Since the 2017-18 tax year, the cash basis has been the default way of reporting the profits or losses of a property business. However, profits or losses of a tax year must instead be calculated in accordance with GAAP in a tax year in which any of the following conditions applies (ITTOIA05/S271A).

  • Condition A: The property business is run by a company, limited liability partnership (LLP), trustees or a corporate firm (a partnership with at least one member which is not an individual person).
  • Condition B: Receipts that would be brought into account under the cash basis for the tax year exceed £150,000. This threshold is proportionally reduced if the property business is only carried out for part of the tax year.
  • Condition C: If the property business is being carried on jointly with a spouse or civil partner and they are treated as receiving the income in equal shares (under s836 of ITA07), the same basis must be used by both individuals. If they are beneficially entitled to the income in unequal shares and make a declaration under S837 of ITA 2007 to be taxed according to those shares, Condition C does not apply.
  • Condition D: Business premises renovation allowance (BPRA) has been claimed, and a balancing event in the tax year gives rise to a balancing adjustment.
  • Condition E: An individual elects to use GAAP. The election must be made within one year of the filing date for that tax year.

BPRA ceased to be available from 6 April 2017, so Condition D could only exclude a person from the cash basis in tax years where a balancing charge might arise:

  • for expenditure incurred before 6 April 2014, a balancing charge might arise up to 6 April 2021 (up to 7 years after the expenditure).
  • for expenditure incurred between 6 April 2014 and 6 April 2017, a balancing charge might arise up to   or up to 6 April 2022 (up to 5 years after the expenditure).

See the Capital Allowances Manual at page CA45100.

Rent-a-Room Relief

Rent-a-room relief (see PIM4000 onwards) is available where a person calculates the profits of their property business using the cash basis as it is under GAAP. 

Under the cash basis it is the total amount of rent-a-room receipts received (including capital receipts that are brought into account under the cash basis rules), rather than owed, during the tax year that must be used to determine if receipts are above the exemption limit. 

Furnished Holiday Lettings

The rules for furnished holiday lettings (see PIM4100 onwards) apply when using the cash basis as when using GAAP.

However, the special rules for capital expenditure differ between GAAP and cash basis.

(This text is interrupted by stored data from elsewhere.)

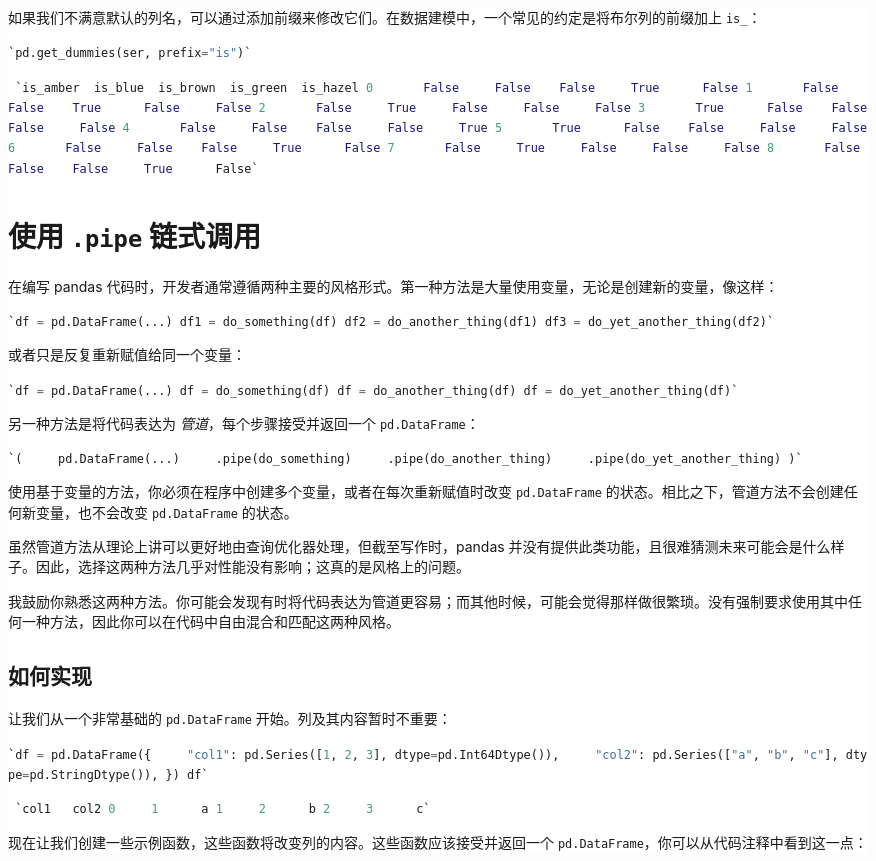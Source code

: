 如果我们不满意默认的列名，可以通过添加前缀来修改它们。在数据建模中，一个常见的约定是将布尔列的前缀加上 `is_`：

```py
`pd.get_dummies(ser, prefix="is")` 
```

```py
 `is_amber  is_blue  is_brown  is_green  is_hazel 0       False     False    False     True      False 1       False     False    True      False     False 2       False     True     False     False     False 3       True      False    False     False     False 4       False     False    False     False     True 5       True      False    False     False     False 6       False     False    False     True      False 7       False     True     False     False     False 8       False     False    False     True      False` 
```

# 使用 `.pipe` 链式调用

在编写 pandas 代码时，开发者通常遵循两种主要的风格形式。第一种方法是大量使用变量，无论是创建新的变量，像这样：

```py
`df = pd.DataFrame(...) df1 = do_something(df) df2 = do_another_thing(df1) df3 = do_yet_another_thing(df2)` 
```

或者只是反复重新赋值给同一个变量：

```py
`df = pd.DataFrame(...) df = do_something(df) df = do_another_thing(df) df = do_yet_another_thing(df)` 
```

另一种方法是将代码表达为 *管道*，每个步骤接受并返回一个 `pd.DataFrame`：

```py
`(     pd.DataFrame(...)     .pipe(do_something)     .pipe(do_another_thing)     .pipe(do_yet_another_thing) )` 
```

使用基于变量的方法，你必须在程序中创建多个变量，或者在每次重新赋值时改变 `pd.DataFrame` 的状态。相比之下，管道方法不会创建任何新变量，也不会改变 `pd.DataFrame` 的状态。

虽然管道方法从理论上讲可以更好地由查询优化器处理，但截至写作时，pandas 并没有提供此类功能，且很难猜测未来可能会是什么样子。因此，选择这两种方法几乎对性能没有影响；这真的是风格上的问题。

我鼓励你熟悉这两种方法。你可能会发现有时将代码表达为管道更容易；而其他时候，可能会觉得那样做很繁琐。没有强制要求使用其中任何一种方法，因此你可以在代码中自由混合和匹配这两种风格。

## 如何实现

让我们从一个非常基础的 `pd.DataFrame` 开始。列及其内容暂时不重要：

```py
`df = pd.DataFrame({     "col1": pd.Series([1, 2, 3], dtype=pd.Int64Dtype()),     "col2": pd.Series(["a", "b", "c"], dtype=pd.StringDtype()), }) df` 
```

```py
 `col1   col2 0     1      a 1     2      b 2     3      c` 
```

现在让我们创建一些示例函数，这些函数将改变列的内容。这些函数应该接受并返回一个 `pd.DataFrame`，你可以从代码注释中看到这一点：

When calculating profits of a furnished holiday let using GAAP, capital allowances can be claimed for capital expenditure on plant and machinery (e.g. furniture). When the cash basis is used, the full amount of capital expenditure can be deducted from the profits of the tax year when the expenditure is actually paid (see PIM1095).

The furnished holiday lettings rules cease to apply in tax years commencing on or after 6 April 2025 for Income Tax and for Capital Gains Tax, and 1 April 2025 for Corporation Tax and for Corporation Tax on chargeable gains. 

Loss Relief

Losses arising from a property business can broadly be relieved in the same way under the cash basis as under GAAP.

However, under section 127BA Income Tax Act 2007 no relief against general income (sideways loss relief) is available for the losses of a property business calculated under the cash basis. This includes the property businesses of partnerships.

Capital Receipts

Under ITTOIA05/S307E receipts from the disposal of an asset should be treated as an income receipt, not a chargeable gain, where the individual deducted the cost of the asset from profits under the cash basis. See PIM1095 for deduction of capital expenditure under the cash basis and receipts from disposals of those assets.

In other circumstances the normal capital gains tax rules apply.